# Collected data:
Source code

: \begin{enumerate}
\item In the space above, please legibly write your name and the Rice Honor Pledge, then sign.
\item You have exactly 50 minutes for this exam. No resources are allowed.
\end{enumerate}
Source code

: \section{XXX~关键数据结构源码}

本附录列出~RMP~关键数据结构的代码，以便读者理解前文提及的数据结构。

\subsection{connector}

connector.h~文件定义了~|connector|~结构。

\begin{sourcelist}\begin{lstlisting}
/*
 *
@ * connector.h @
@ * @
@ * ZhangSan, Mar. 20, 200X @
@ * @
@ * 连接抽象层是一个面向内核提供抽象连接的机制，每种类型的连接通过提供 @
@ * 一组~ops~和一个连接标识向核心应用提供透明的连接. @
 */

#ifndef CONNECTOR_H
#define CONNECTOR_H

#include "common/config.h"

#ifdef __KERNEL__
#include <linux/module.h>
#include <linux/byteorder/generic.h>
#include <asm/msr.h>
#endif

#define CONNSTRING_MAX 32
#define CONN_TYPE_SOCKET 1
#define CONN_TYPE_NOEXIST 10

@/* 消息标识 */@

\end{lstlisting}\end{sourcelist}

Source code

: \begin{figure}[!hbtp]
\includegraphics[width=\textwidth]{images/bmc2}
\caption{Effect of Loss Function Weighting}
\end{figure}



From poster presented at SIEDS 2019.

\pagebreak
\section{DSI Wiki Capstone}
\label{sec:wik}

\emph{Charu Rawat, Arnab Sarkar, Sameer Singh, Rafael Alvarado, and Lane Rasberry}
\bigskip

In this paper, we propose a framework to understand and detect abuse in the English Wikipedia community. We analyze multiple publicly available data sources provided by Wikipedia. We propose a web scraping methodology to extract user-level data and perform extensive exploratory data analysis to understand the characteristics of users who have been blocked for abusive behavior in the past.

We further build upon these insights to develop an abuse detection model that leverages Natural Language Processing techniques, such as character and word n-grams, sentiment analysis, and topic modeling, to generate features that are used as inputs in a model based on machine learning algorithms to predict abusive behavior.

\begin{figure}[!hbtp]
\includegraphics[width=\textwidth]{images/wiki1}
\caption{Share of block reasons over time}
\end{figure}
...
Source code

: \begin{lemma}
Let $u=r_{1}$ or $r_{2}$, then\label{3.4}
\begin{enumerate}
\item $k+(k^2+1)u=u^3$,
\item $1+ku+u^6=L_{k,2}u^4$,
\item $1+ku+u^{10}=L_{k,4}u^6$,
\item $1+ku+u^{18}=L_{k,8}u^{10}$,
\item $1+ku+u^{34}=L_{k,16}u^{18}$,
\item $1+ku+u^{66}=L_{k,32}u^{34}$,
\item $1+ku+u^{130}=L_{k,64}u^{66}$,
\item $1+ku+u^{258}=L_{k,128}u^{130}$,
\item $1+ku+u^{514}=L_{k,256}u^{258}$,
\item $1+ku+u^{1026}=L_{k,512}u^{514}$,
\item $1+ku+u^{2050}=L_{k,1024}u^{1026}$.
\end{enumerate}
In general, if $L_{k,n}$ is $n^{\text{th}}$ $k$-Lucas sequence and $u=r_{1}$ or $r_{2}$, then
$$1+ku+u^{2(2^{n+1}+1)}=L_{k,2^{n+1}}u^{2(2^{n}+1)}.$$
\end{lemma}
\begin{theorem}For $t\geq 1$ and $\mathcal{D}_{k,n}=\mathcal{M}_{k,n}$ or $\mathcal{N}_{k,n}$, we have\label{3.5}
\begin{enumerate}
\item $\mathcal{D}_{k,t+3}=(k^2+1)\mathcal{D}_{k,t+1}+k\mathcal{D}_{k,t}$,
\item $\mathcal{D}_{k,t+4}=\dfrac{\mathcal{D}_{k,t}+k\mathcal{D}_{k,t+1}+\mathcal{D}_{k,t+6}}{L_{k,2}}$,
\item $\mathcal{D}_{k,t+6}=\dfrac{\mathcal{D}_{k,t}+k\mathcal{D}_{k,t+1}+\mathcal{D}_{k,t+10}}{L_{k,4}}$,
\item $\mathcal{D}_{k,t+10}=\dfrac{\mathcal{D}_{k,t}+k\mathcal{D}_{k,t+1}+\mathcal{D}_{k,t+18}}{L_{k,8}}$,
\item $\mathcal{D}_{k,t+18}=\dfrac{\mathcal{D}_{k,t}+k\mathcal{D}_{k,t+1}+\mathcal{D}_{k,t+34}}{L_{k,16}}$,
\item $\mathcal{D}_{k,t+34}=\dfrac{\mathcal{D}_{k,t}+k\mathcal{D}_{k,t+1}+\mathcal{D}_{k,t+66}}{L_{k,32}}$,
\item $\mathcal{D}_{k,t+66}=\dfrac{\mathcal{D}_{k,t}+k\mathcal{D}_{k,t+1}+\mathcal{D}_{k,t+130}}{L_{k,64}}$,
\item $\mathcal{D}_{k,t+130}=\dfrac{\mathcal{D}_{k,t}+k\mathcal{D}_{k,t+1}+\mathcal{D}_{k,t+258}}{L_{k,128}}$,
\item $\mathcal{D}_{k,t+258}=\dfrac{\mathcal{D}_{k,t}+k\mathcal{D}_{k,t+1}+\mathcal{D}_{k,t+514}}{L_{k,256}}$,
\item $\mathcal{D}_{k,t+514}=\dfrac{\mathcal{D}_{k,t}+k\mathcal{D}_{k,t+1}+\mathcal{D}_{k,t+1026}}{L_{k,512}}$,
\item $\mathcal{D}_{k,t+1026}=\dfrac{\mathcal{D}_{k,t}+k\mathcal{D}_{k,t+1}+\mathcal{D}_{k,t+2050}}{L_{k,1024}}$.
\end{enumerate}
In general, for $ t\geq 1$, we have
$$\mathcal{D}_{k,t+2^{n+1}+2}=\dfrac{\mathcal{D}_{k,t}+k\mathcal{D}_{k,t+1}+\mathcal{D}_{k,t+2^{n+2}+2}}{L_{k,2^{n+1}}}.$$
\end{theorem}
==
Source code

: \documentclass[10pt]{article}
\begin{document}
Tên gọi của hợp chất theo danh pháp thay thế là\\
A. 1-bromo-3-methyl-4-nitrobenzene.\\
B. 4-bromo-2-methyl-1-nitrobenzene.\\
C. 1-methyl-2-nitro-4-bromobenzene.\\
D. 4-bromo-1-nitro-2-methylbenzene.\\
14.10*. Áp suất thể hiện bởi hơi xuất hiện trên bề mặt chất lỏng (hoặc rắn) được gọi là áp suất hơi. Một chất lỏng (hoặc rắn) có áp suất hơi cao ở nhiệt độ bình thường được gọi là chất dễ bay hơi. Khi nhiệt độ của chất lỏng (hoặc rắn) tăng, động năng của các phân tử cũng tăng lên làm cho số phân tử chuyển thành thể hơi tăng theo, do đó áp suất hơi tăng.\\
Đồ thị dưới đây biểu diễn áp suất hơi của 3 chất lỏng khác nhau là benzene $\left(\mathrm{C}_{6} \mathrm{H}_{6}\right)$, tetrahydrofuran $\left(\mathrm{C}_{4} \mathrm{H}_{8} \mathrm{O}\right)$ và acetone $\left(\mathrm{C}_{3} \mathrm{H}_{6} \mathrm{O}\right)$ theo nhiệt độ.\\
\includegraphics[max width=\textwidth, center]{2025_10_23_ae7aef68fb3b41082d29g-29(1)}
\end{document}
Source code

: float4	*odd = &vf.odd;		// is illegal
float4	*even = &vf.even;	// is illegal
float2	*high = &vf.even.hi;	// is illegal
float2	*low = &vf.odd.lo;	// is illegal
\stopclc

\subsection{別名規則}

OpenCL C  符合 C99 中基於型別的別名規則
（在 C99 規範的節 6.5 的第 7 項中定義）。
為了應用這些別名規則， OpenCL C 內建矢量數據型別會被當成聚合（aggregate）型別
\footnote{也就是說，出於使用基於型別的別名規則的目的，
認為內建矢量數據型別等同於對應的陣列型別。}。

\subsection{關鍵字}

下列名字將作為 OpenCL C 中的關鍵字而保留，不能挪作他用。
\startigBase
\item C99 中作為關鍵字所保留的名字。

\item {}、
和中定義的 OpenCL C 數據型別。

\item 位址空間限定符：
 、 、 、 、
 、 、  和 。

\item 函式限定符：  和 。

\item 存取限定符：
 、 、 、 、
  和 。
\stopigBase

# Exercise requirements:
Across the records above, show each line containing the word "textwidth".

# Expected answer:
\includegraphics[width=\textwidth]{images/bmc2}
\includegraphics[width=\textwidth]{images/wiki1}
\includegraphics[max width=\textwidth, center]{2025_10_23_ae7aef68fb3b41082d29g-29(1)}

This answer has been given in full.